■ About this task
Wherever a line in the data below holds "textoporpagina", copy that line.

Saved data entries:
☆ ☆ ☆ ☆ ☆ ☆ ☆
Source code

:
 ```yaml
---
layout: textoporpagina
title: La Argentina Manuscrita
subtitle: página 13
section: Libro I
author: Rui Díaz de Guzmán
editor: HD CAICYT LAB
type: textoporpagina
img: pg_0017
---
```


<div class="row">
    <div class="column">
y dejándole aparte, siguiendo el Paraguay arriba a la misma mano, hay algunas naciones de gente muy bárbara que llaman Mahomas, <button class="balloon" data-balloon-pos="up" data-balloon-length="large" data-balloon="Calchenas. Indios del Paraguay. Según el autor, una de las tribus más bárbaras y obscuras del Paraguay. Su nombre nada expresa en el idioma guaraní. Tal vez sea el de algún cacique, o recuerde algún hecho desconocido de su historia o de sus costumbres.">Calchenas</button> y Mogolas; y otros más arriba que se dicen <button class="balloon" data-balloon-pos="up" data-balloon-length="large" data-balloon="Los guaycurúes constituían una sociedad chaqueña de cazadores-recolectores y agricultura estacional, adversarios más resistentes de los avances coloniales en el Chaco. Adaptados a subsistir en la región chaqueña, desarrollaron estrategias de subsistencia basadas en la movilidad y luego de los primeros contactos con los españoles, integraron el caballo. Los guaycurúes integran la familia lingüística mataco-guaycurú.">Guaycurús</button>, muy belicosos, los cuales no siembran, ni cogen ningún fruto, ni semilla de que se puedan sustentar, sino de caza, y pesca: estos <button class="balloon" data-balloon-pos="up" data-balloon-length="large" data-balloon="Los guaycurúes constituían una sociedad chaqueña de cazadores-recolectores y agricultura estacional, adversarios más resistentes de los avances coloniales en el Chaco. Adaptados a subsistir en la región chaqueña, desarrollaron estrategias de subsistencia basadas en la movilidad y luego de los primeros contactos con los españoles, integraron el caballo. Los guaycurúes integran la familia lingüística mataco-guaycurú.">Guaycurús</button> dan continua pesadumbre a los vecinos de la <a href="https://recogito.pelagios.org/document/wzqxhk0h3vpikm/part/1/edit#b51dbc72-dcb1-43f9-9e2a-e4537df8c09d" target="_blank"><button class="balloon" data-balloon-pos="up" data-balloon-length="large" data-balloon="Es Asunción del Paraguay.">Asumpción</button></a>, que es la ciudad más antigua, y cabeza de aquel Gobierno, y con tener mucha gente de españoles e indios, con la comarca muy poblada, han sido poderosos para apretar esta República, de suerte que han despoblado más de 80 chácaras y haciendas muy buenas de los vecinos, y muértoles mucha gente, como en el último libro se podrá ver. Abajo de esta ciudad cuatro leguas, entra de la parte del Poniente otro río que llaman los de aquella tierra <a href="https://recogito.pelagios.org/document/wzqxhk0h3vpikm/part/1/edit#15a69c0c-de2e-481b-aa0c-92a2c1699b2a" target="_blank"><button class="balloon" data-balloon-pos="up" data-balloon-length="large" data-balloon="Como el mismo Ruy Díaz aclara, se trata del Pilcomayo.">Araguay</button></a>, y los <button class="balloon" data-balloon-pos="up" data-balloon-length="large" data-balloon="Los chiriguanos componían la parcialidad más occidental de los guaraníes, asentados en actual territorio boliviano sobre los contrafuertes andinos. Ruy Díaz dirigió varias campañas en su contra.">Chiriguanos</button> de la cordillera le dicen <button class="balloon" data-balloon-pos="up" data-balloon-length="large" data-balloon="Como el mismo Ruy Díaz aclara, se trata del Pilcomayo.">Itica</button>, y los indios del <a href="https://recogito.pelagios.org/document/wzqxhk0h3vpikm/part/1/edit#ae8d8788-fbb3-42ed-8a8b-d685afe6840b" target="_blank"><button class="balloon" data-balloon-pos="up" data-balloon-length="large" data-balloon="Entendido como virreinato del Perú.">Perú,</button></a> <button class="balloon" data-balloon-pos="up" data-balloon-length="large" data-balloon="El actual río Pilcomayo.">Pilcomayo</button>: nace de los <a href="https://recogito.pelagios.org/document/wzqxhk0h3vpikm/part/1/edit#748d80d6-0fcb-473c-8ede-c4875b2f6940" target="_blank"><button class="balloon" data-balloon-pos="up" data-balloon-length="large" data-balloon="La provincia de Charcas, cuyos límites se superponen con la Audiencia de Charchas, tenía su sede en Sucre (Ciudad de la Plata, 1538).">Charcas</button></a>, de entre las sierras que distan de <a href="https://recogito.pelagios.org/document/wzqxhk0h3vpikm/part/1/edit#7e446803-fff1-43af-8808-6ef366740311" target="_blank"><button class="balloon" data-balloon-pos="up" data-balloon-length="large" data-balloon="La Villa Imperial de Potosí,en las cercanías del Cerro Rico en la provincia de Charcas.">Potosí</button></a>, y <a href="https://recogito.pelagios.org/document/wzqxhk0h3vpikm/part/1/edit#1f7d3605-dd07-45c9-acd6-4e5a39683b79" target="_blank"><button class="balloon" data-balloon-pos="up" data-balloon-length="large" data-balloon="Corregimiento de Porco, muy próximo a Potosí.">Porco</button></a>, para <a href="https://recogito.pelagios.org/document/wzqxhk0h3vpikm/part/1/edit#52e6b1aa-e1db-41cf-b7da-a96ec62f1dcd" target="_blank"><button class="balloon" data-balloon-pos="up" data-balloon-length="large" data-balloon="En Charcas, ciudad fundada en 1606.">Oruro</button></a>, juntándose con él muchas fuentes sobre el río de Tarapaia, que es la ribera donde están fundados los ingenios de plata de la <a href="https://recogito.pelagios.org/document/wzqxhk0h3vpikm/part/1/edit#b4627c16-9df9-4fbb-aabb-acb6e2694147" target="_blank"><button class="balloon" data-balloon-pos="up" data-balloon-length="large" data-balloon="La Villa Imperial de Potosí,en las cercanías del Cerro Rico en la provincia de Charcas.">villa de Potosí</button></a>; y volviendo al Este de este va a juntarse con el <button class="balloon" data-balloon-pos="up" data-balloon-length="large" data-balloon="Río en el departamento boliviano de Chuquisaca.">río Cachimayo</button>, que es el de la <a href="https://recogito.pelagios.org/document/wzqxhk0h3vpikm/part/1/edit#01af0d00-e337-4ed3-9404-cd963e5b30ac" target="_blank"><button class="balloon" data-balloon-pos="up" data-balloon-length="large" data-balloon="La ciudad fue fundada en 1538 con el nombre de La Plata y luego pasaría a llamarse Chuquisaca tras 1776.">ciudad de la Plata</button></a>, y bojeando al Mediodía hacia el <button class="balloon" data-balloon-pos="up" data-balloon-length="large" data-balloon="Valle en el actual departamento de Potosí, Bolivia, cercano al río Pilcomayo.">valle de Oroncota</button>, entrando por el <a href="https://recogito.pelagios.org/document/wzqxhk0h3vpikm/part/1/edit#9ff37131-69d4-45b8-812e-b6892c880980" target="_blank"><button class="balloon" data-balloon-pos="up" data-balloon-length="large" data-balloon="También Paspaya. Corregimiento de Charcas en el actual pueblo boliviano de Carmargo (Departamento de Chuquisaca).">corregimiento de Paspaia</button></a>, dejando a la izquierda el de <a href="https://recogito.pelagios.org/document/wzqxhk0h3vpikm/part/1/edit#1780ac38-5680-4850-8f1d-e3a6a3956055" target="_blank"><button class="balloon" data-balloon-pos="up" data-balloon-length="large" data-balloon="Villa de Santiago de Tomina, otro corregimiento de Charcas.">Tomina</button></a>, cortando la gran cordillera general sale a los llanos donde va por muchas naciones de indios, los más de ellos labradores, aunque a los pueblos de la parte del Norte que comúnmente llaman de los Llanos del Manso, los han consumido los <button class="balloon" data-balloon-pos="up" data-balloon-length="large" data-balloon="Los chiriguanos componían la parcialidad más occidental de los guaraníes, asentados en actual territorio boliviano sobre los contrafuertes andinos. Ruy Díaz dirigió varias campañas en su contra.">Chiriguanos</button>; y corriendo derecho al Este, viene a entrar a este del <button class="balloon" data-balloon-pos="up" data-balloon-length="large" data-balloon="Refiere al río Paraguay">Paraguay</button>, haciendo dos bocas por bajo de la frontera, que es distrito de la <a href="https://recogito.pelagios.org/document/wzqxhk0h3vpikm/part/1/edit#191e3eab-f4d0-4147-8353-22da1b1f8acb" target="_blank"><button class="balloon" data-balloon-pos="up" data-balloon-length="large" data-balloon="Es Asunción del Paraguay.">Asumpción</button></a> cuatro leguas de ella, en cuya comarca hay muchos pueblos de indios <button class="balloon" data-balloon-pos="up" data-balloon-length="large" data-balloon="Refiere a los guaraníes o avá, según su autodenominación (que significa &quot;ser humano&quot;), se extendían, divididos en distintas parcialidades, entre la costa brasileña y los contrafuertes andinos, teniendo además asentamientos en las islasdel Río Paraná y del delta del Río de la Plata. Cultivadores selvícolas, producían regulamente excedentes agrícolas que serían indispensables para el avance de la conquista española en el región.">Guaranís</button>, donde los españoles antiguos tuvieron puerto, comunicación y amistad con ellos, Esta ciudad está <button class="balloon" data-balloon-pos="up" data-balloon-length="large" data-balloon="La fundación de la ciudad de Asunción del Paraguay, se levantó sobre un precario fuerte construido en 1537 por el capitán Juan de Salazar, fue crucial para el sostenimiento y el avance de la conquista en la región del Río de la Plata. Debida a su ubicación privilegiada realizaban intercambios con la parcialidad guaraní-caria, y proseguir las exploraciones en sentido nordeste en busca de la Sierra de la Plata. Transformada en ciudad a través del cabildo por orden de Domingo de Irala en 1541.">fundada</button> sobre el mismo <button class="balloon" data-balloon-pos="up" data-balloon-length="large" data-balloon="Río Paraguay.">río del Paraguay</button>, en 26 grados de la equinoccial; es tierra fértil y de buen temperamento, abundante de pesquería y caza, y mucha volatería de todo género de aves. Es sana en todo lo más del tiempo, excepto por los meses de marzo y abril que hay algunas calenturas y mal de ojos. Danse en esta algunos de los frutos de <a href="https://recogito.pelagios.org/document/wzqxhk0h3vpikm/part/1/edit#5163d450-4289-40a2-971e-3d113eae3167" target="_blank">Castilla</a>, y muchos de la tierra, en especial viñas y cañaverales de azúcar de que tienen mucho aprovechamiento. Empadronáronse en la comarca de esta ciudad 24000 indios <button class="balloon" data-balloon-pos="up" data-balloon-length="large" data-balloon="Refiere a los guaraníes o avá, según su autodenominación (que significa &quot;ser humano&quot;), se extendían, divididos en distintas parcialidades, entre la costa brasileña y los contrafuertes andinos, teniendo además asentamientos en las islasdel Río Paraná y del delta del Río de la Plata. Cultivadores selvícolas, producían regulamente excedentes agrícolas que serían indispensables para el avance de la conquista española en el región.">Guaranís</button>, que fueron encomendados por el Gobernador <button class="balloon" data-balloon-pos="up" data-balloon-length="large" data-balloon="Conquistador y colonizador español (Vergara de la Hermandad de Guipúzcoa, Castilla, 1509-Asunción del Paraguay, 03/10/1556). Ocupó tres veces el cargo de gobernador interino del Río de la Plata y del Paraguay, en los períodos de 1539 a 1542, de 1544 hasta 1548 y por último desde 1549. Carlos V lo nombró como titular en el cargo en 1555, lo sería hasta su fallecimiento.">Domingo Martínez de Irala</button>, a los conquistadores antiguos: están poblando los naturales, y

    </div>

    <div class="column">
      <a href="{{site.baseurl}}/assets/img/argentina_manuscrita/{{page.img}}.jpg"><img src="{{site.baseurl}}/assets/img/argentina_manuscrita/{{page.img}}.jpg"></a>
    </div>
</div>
☆ ☆ ☆ ☆ ☆ ☆ ☆
■ Expected answer
layout: textoporpagina
type: textoporpagina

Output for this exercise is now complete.